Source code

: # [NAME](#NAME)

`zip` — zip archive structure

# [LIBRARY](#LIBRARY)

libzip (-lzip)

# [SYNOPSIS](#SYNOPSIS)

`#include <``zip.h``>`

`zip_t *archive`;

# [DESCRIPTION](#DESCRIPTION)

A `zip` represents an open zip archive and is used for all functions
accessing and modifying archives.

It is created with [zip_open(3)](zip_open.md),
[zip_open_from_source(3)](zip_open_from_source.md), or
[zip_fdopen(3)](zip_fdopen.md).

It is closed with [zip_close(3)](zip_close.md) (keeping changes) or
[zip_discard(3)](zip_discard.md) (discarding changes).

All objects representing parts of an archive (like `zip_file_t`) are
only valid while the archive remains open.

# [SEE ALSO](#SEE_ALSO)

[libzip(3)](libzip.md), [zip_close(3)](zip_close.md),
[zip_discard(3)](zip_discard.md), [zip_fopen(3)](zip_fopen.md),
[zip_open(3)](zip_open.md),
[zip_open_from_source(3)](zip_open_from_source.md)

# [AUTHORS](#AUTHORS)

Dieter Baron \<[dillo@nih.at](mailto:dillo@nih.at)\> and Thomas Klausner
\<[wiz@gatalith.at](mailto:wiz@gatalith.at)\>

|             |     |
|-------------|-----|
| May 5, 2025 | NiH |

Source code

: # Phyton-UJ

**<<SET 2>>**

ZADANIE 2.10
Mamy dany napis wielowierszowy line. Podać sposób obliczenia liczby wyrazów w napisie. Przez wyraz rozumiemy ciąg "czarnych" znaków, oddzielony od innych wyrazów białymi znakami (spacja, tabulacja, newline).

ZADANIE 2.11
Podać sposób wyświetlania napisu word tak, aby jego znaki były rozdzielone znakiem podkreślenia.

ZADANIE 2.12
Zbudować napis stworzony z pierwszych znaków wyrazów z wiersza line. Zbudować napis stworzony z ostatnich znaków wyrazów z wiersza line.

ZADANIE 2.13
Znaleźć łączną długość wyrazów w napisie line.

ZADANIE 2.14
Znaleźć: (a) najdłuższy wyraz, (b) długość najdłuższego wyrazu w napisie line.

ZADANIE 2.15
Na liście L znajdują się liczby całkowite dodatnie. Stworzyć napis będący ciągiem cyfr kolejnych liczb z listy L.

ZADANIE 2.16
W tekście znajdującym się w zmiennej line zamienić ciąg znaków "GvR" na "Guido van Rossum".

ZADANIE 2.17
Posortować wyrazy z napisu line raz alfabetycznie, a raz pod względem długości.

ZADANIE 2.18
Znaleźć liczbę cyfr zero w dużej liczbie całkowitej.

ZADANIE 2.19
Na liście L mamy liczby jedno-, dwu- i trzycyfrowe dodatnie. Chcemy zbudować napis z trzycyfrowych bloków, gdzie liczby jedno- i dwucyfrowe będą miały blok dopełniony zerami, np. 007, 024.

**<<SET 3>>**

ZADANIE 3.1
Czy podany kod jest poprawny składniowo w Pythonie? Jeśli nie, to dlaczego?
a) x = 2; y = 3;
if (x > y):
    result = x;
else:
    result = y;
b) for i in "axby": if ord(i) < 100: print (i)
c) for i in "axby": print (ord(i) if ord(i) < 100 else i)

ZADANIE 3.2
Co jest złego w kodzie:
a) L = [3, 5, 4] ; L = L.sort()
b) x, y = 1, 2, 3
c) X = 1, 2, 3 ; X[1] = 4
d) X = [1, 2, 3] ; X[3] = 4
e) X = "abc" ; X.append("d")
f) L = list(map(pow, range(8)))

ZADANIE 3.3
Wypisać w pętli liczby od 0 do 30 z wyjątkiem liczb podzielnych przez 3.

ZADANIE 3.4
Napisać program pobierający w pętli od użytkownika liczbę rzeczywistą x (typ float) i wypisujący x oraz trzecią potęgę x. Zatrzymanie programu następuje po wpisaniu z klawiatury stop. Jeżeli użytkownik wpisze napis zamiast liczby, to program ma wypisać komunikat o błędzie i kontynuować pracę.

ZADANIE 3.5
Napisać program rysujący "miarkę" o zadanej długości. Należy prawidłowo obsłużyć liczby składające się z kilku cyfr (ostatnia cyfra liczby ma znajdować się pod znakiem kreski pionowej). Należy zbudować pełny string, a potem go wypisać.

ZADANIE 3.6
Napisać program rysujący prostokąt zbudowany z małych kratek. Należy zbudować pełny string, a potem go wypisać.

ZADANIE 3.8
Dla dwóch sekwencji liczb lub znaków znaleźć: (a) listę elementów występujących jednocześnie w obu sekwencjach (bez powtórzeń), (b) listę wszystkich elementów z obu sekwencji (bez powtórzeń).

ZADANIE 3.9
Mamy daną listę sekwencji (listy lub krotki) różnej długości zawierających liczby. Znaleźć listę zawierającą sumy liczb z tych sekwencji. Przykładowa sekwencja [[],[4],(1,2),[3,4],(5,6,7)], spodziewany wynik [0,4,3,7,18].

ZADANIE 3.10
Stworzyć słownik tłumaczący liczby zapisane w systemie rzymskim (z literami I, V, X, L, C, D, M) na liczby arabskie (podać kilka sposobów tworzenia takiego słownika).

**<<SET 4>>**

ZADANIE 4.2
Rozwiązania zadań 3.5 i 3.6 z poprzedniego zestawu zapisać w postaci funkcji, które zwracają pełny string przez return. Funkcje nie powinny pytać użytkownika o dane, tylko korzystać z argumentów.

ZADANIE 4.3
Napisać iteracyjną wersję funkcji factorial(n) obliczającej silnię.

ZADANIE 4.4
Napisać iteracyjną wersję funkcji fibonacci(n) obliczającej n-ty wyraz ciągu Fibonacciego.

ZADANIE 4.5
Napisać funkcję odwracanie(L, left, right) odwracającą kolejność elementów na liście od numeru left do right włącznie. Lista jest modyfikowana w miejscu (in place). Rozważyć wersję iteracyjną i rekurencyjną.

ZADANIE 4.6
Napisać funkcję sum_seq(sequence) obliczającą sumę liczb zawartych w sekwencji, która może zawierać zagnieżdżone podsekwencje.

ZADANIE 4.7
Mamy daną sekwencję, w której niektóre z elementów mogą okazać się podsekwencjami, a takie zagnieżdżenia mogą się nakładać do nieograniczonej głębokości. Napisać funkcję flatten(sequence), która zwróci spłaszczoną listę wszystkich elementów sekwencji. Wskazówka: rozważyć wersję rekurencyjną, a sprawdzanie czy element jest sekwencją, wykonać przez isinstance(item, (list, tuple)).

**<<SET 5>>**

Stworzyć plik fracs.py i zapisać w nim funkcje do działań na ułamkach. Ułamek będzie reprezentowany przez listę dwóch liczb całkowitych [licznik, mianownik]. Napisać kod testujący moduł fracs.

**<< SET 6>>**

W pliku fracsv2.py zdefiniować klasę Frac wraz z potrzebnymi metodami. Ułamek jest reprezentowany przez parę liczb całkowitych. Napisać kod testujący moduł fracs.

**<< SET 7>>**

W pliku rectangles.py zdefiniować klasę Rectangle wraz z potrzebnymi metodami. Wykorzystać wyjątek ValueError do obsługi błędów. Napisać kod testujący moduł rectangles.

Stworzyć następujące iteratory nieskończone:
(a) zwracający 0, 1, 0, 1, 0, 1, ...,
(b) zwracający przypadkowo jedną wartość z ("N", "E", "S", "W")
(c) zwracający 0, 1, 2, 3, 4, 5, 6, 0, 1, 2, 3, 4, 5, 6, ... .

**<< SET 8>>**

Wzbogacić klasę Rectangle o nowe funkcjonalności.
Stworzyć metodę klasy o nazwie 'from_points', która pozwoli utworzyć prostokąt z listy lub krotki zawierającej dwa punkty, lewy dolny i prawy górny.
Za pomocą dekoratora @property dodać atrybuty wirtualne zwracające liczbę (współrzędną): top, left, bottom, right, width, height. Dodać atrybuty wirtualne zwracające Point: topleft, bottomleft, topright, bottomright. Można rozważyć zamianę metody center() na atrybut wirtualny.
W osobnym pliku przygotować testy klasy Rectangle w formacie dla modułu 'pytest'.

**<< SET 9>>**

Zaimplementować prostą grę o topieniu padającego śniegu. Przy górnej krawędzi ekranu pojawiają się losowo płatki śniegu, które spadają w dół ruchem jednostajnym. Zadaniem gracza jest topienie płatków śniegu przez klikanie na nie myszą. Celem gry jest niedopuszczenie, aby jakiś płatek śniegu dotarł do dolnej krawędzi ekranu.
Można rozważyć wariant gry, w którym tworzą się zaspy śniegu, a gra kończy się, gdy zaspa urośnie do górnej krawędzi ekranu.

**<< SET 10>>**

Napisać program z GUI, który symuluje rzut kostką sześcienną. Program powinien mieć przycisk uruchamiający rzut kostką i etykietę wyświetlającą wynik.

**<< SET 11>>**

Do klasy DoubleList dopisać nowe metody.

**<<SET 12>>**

_____

Find the line with "Stworzyć plik fracs.py" in the entries above. Retype it and each line after it, exactly, through the line with "Wzbogacić klasę Rectangle", and stop there.

*Reply to the exercise*:
Stworzyć plik fracs.py i zapisać w nim funkcje do działań na ułamkach. Ułamek będzie reprezentowany przez listę dwóch liczb całkowitych [licznik, mianownik]. Napisać kod testujący moduł fracs.

**<< SET 6>>**

W pliku fracsv2.py zdefiniować klasę Frac wraz z potrzebnymi metodami. Ułamek jest reprezentowany przez parę liczb całkowitych. Napisać kod testujący moduł fracs.

**<< SET 7>>**

W pliku rectangles.py zdefiniować klasę Rectangle wraz z potrzebnymi metodami. Wykorzystać wyjątek ValueError do obsługi błędów. Napisać kod testujący moduł rectangles.

Stworzyć następujące iteratory nieskończone:
(a) zwracający 0, 1, 0, 1, 0, 1, ...,
(b) zwracający przypadkowo jedną wartość z ("N", "E", "S", "W")
(c) zwracający 0, 1, 2, 3, 4, 5, 6, 0, 1, 2, 3, 4, 5, 6, ... .

**<< SET 8>>**

Wzbogacić klasę Rectangle o nowe funkcjonalności.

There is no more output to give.